Adenoviral vector vaccines may also be cheaper to manufacture than mRNA vaccines. AstraZeneca estimates the cost at $2.50 per dose, compared to around $15–20 a dose for mRNA vaccines. “Their assertions that their agent will be cheaper, easier to administer, and more transportable are absolutely valid,” says David Curiel, director of the Biologics Therapeutics Center at Washington University School of Medicine in St. Louis. He says that adenoviruses will be easier to produce at scale, too. “It is possible to have football field–sized production suites where you make oodles of these viruses.”

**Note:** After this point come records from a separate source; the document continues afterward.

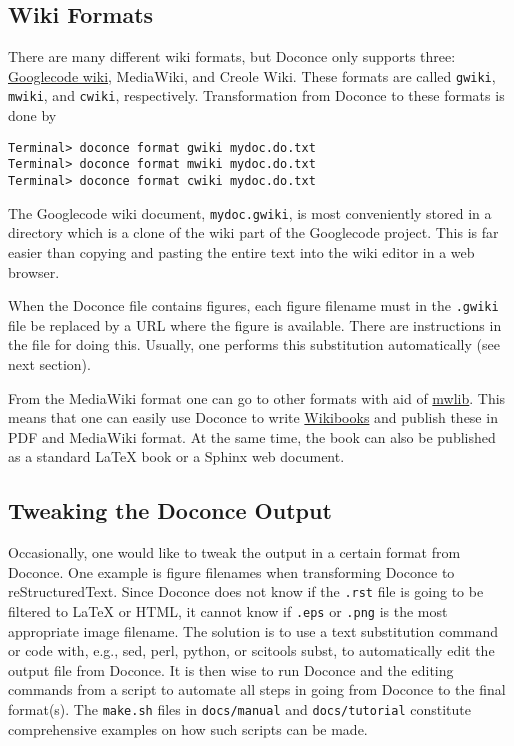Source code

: \documentclass[twoside]{article}
\begin{document}
\subsection{Wiki Formats}

There are many different wiki formats, but Doconce only supports three:
\href{{http://code.google.com/p/support/wiki/WikiSyntax}}{Googlecode wiki}, MediaWiki, and Creole Wiki. These formats are called
{\fontsize{10pt}{10pt}\verb!gwiki!}, {\fontsize{10pt}{10pt}\verb!mwiki!}, and {\fontsize{10pt}{10pt}\verb!cwiki!}, respectively.
Transformation from Doconce to these formats is done by
\vspace{4pt}
\begin{Verbatim}[numbers=none,frame=lines,label=\fbox{{\tiny Terminal}},fontsize=\fontsize{9pt}{9pt},
labelposition=topline,framesep=2.5mm,framerule=0.7pt]
Terminal> doconce format gwiki mydoc.do.txt
Terminal> doconce format mwiki mydoc.do.txt
Terminal> doconce format cwiki mydoc.do.txt
\end{Verbatim}

The Googlecode wiki document, {\fontsize{10pt}{10pt}\verb!mydoc.gwiki!}, is most conveniently stored
in a directory which is a clone of the wiki part of the Googlecode project.
This is far easier than copying and pasting the entire text into the
wiki editor in a web browser.

When the Doconce file contains figures, each figure filename must in
the {\fontsize{10pt}{10pt}\verb!.gwiki!} file be replaced by a URL where the figure is
available. There are instructions in the file for doing this. Usually,
one performs this substitution automatically (see next section).

From the MediaWiki format one can go to other formats with aid
of \href{{http://pediapress.com/code/}}{mwlib}. This means that one can
easily use Doconce to write \href{{http://en.wikibooks.org}}{Wikibooks}
and publish these in PDF and MediaWiki format.
At the same time, the book can also be published as a
standard {\LaTeX} book or a Sphinx web document.

\subsection{Tweaking the Doconce Output}

Occasionally, one would like to tweak the output in a certain format
from Doconce. One example is figure filenames when transforming
Doconce to reStructuredText. Since Doconce does not know if the
{\fontsize{10pt}{10pt}\verb!.rst!} file is going to be filtered to {\LaTeX} or HTML, it cannot know
if {\fontsize{10pt}{10pt}\verb!.eps!} or {\fontsize{10pt}{10pt}\verb!.png!} is the most appropriate image filename.
The solution is to use a text substitution command or code with, e.g., sed,
perl, python, or scitools subst, to automatically edit the output file
from Doconce. It is then wise to run Doconce and the editing commands
from a script to automate all steps in going from Doconce to the final
format(s). The {\fontsize{10pt}{10pt}\verb!make.sh!} files in {\fontsize{10pt}{10pt}\verb!docs/manual!} and {\fontsize{10pt}{10pt}\verb!docs/tutorial!}
constitute comprehensive examples on how such scripts can be made.
\end{document}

AstraZeneca says it will have 200 million doses of the vaccine by the end of 2020, and the manufacturing capacity for up to 3 billion doses in 2021. The company is preparing its request for an Emergency Use Listing from the World Health Organization to distribute the vaccine in developing countries.

Curiel says that practical advantages of cost and distribution of adenoviral vector vaccines could outweigh the limitations of its efficacy—although he stresses that both regimens of AstraZeneca’s vaccine “showed a level of efficacy that is useful.”

David O’Connor, a pathologist who studies viral infections at University of Wisconsin–Madison agrees. “A vaccine that costs under $3 and can be distributed around the world absolutely has a place where those other vaccines won’t be available,” he says. The World Health Organization and the US Food and Drug Administration require vaccines to be at least 50% effective, and AstraZeneca’s vaccine still clears this bar, he adds. “In a big city in the US, we might be able to be picky about which vaccine works the best, but in most places in the world you won’t have that luxury.”